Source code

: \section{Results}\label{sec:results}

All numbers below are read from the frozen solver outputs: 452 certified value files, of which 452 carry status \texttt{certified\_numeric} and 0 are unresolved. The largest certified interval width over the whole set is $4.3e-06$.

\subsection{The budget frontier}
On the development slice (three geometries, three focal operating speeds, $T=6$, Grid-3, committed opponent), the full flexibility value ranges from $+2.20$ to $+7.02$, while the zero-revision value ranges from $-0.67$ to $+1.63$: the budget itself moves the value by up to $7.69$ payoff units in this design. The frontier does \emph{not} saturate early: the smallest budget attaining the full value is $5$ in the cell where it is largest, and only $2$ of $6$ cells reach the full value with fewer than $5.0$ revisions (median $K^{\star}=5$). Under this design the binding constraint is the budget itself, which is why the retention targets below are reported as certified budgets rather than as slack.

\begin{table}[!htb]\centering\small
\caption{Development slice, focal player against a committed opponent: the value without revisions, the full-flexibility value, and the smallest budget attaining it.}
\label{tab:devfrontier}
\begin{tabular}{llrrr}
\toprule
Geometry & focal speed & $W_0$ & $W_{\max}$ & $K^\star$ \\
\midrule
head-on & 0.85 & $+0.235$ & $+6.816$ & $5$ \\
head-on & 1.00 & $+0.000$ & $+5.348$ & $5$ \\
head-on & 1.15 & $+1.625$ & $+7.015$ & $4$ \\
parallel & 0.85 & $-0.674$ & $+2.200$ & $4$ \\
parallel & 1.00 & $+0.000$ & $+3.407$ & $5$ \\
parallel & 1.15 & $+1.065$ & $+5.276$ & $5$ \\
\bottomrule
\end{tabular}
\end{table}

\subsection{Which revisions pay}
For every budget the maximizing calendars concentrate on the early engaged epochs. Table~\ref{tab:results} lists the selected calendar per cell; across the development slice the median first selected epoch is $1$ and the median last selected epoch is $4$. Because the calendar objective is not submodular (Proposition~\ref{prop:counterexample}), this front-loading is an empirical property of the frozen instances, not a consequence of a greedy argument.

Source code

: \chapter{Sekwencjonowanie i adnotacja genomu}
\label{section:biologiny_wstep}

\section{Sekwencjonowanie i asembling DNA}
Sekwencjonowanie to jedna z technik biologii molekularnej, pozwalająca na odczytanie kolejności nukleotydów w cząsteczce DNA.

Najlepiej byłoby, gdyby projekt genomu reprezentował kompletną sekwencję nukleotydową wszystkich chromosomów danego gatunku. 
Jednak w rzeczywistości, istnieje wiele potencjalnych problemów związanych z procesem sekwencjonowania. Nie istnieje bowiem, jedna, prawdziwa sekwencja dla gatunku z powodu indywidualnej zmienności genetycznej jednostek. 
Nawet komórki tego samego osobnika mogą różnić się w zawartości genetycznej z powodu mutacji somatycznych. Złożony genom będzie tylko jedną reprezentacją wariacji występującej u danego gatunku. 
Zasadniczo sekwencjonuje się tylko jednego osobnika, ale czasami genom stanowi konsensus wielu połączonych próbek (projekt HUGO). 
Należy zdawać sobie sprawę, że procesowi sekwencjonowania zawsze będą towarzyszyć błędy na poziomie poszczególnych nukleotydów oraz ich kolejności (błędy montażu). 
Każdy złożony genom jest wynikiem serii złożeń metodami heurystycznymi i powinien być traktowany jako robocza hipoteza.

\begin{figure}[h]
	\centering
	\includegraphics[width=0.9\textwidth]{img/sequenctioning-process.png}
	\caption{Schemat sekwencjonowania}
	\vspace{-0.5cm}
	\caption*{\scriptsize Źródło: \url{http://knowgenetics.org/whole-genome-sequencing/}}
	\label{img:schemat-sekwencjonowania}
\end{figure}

+===+

Problem - Please say how many lines of the records contain the word "tylko", giving the number by itself.

Your solution - 2